BlackBerry ordered to shell out $137 million in payments to Nokia

BlackBerry ordered to shell out $137 million in payments to Nokia

BlackBerry has been ordered to pay Nokia a whopping $137 million by the International Court of Arbitration as the Canadian company had failed to make certain payments to Nokia under a patent license agreement.

The court may have given its verdict, but BlackBerry has said that it will be pursuing a separate patent infringement case against Nokia. Earlier this year BlackBerry managed to beat Qualcomm Inc in a payments dispute and won a $940 million payout.

The Canadian company’s revenues from smartphone sales have declined to almost nothing over the last couple of years because of which the company changed its focus to earning from its patent portfolio.
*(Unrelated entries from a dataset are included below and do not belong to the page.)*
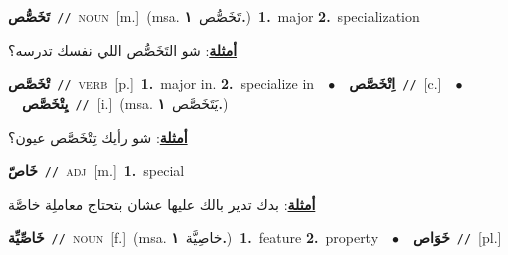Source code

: \documentclass[10pt,a4paper,twoside]{article} %
\begin{document}
\begin{multicols}{2}
{\setlength\topsep{0pt}\textbf{\foreignlanguage{arabic}{تَخَصُّص}}\ {\color{gray}\texttt{//}\color{black}}\ \textsc{noun}\ [m.]\ \color{gray}(msa. \foreignlanguage{arabic}{تَخَصُّص}~\foreignlanguage{arabic}{\textbf{١.}})\color{black}\ \textbf{1.}~major  \textbf{2.}~specialization\  \begin{flushright}\color{gray}\foreignlanguage{arabic}{\textbf{\underline{\foreignlanguage{arabic}{أمثلة}}}: شو التَخَصُّص اللي نفسك تدرسه؟}\end{flushright}\color{black}} \vspace{2mm}

{\setlength\topsep{0pt}\textbf{\foreignlanguage{arabic}{تْخَصَّص}}\ {\color{gray}\texttt{//}\color{black}}\ \textsc{verb}\ [p.]\ \textbf{1.}~major in.  \textbf{2.}~specialize in\ \ $\bullet$\ \ \setlength\topsep{0pt}\textbf{\foreignlanguage{arabic}{اِتْخَصَّص}}\ {\color{gray}\texttt{//}\color{black}}\ [c.]\ \ $\bullet$\ \ \setlength\topsep{0pt}\textbf{\foreignlanguage{arabic}{يِتْخَصَّص}}\ {\color{gray}\texttt{//}\color{black}}\ [i.]\ \color{gray}(msa. \foreignlanguage{arabic}{يَتَخَصَّص}~\foreignlanguage{arabic}{\textbf{١.}})\color{black}\  \begin{flushright}\color{gray}\foreignlanguage{arabic}{\textbf{\underline{\foreignlanguage{arabic}{أمثلة}}}: شو رأيك تِتْخَصَّص عيون؟}\end{flushright}\color{black}} \vspace{2mm}

{\setlength\topsep{0pt}\textbf{\foreignlanguage{arabic}{خَاصّ}}\ {\color{gray}\texttt{//}\color{black}}\ \textsc{adj}\ [m.]\ \textbf{1.}~special\  \begin{flushright}\color{gray}\foreignlanguage{arabic}{\textbf{\underline{\foreignlanguage{arabic}{أمثلة}}}: بدك تدير بالك عليها عشان بتحتاج معاملِة خاصَّة}\end{flushright}\color{black}} \vspace{2mm}

{\setlength\topsep{0pt}\textbf{\foreignlanguage{arabic}{خَاصِّيِّة}}\ {\color{gray}\texttt{//}\color{black}}\ \textsc{noun}\ [f.]\ \color{gray}(msa. \foreignlanguage{arabic}{خاصِيَّة}~\foreignlanguage{arabic}{\textbf{١.}})\color{black}\ \textbf{1.}~feature  \textbf{2.}~property\ \ $\bullet$\ \ \setlength\topsep{0pt}\textbf{\foreignlanguage{arabic}{خَوَاص}}\ {\color{gray}\texttt{//}\color{black}}\ [pl.]\ } \vspace{2mm}


\end{multicols}
\end{document}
BlackBerry said that it intends to generate significantly more revenue from its portfolio of some 40,000 patents through licensing deals with other technology companies.

It is often difficult for investors to value a company`s patent portfolio given the opaque nature of licensing deals and disputes.

“Patent issues are going to come up from time to time and as one-offs,” said Todd Coupland, an analyst at CIBC World Markets. “Getting in front of them, unless there is some detail, is going to be tough.”

BlackBerry shares were down 1.9 percent in midday Toronto trading, Nokia closed 2 percent lower in Helsinki.

BlackBerry stressed back in February that it has moved ahead with its decision of filing separate patent infringement cases against Nokia for alleged patent violation through Finnish network equipment maker’s base stations and related software.

Nokia, which sells these products to telecom operators, said in a statement on Friday that it believes those infringement claims “are without merit.”

BlackBerry said it would take a GAAP charge on its results, but did not say when the ruling would hit its financials.

Nokia said a significant portion of the amount awarded had already been recognised in its financials.

Nokia sold its once-dominant phone business in 2014, sticking to its network equipment business and broad patent portfolio. It has licensed technology to smartphone makers Samsung Electronics, Apple, Xiaomi Technology and LG Electronics.